Collected data:
::::

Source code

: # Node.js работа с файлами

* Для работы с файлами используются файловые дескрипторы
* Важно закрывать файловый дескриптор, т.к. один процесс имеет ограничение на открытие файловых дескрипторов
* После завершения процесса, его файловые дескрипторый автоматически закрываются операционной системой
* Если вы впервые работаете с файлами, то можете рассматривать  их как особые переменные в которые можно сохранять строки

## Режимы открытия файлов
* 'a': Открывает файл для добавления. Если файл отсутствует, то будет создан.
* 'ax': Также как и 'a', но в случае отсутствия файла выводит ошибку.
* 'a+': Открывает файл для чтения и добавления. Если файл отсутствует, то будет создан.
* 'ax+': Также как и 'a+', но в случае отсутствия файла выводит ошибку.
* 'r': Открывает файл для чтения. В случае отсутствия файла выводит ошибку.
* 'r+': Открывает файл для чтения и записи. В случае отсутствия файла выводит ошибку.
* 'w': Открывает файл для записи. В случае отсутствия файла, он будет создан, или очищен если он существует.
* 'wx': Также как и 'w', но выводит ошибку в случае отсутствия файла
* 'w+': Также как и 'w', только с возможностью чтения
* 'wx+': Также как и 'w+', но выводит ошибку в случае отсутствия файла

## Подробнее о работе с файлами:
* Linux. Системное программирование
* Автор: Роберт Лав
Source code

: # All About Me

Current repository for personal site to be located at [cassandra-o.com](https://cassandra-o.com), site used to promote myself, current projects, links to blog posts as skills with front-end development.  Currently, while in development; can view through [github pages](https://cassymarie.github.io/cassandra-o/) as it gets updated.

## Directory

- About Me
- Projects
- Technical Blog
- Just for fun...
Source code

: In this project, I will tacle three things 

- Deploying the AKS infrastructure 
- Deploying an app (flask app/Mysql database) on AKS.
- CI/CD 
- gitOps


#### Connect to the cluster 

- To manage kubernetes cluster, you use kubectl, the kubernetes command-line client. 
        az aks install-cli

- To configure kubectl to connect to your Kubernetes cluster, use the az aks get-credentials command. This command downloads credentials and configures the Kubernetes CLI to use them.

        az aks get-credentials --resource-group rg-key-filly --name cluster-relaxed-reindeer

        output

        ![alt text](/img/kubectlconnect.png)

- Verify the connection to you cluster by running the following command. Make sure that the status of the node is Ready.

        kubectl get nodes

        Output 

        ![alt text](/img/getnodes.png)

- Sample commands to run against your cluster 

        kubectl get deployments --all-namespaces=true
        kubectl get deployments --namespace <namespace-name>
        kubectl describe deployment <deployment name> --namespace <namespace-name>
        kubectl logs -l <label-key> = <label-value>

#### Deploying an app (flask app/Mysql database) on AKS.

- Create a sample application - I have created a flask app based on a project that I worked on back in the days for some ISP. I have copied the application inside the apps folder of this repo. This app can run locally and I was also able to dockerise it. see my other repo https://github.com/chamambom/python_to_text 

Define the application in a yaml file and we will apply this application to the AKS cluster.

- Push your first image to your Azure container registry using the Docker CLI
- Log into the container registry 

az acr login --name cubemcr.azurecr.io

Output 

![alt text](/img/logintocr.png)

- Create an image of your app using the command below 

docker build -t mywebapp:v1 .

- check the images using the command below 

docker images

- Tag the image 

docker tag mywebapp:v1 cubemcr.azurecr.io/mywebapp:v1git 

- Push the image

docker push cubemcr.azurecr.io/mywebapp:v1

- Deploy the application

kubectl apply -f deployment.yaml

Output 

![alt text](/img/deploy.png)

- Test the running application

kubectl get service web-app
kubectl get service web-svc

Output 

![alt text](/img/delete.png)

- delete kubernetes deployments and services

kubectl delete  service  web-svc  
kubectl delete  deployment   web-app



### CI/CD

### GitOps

::::

▶ **EXERCISE OBJECTIVE**
The entries are to be repeated exactly, with nothing altered.

▶ **TASK RESPONSE**
Source code

: # Node.js работа с файлами

* Для работы с файлами используются файловые дескрипторы
* Важно закрывать файловый дескриптор, т.к. один процесс имеет ограничение на открытие файловых дескрипторов
* После завершения процесса, его файловые дескрипторый автоматически закрываются операционной системой
* Если вы впервые работаете с файлами, то можете рассматривать  их как особые переменные в которые можно сохранять строки

## Режимы открытия файлов
* 'a': Открывает файл для добавления. Если файл отсутствует, то будет создан.
* 'ax': Также как и 'a', но в случае отсутствия файла выводит ошибку.
* 'a+': Открывает файл для чтения и добавления. Если файл отсутствует, то будет создан.
* 'ax+': Также как и 'a+', но в случае отсутствия файла выводит ошибку.
* 'r': Открывает файл для чтения. В случае отсутствия файла выводит ошибку.
* 'r+': Открывает файл для чтения и записи. В случае отсутствия файла выводит ошибку.
* 'w': Открывает файл для записи. В случае отсутствия файла, он будет создан, или очищен если он существует.
* 'wx': Также как и 'w', но выводит ошибку в случае отсутствия файла
* 'w+': Также как и 'w', только с возможностью чтения
* 'wx+': Также как и 'w+', но выводит ошибку в случае отсутствия файла

## Подробнее о работе с файлами:
* Linux. Системное программирование
* Автор: Роберт Лав
Source code

: # All About Me

Current repository for personal site to be located at [cassandra-o.com](https://cassandra-o.com), site used to promote myself, current projects, links to blog posts as skills with front-end development.  Currently, while in development; can view through [github pages](https://cassymarie.github.io/cassandra-o/) as it gets updated.

## Directory

- About Me
- Projects
- Technical Blog
- Just for fun...
Source code

: In this project, I will tacle three things 

- Deploying the AKS infrastructure 
- Deploying an app (flask app/Mysql database) on AKS.
- CI/CD 
- gitOps


#### Connect to the cluster 

- To manage kubernetes cluster, you use kubectl, the kubernetes command-line client. 
        az aks install-cli

- To configure kubectl to connect to your Kubernetes cluster, use the az aks get-credentials command. This command downloads credentials and configures the Kubernetes CLI to use them.

        az aks get-credentials --resource-group rg-key-filly --name cluster-relaxed-reindeer

        output

        ![alt text](/img/kubectlconnect.png)

- Verify the connection to you cluster by running the following command. Make sure that the status of the node is Ready.

        kubectl get nodes

        Output 

        ![alt text](/img/getnodes.png)

- Sample commands to run against your cluster 

        kubectl get deployments --all-namespaces=true
        kubectl get deployments --namespace <namespace-name>
        kubectl describe deployment <deployment name> --namespace <namespace-name>
        kubectl logs -l <label-key> = <label-value>

#### Deploying an app (flask app/Mysql database) on AKS.

- Create a sample application - I have created a flask app based on a project that I worked on back in the days for some ISP. I have copied the application inside the apps folder of this repo. This app can run locally and I was also able to dockerise it. see my other repo https://github.com/chamambom/python_to_text 

Define the application in a yaml file and we will apply this application to the AKS cluster.

- Push your first image to your Azure container registry using the Docker CLI
- Log into the container registry 

az acr login --name cubemcr.azurecr.io

Output 

![alt text](/img/logintocr.png)

- Create an image of your app using the command below 

docker build -t mywebapp:v1 .

- check the images using the command below 

docker images

- Tag the image 

docker tag mywebapp:v1 cubemcr.azurecr.io/mywebapp:v1git 

- Push the image

docker push cubemcr.azurecr.io/mywebapp:v1

- Deploy the application

kubectl apply -f deployment.yaml

Output 

![alt text](/img/deploy.png)

- Test the running application

kubectl get service web-app
kubectl get service web-svc

Output 

![alt text](/img/delete.png)

- delete kubernetes deployments and services

kubectl delete  service  web-svc  
kubectl delete  deployment   web-app



### CI/CD

### GitOps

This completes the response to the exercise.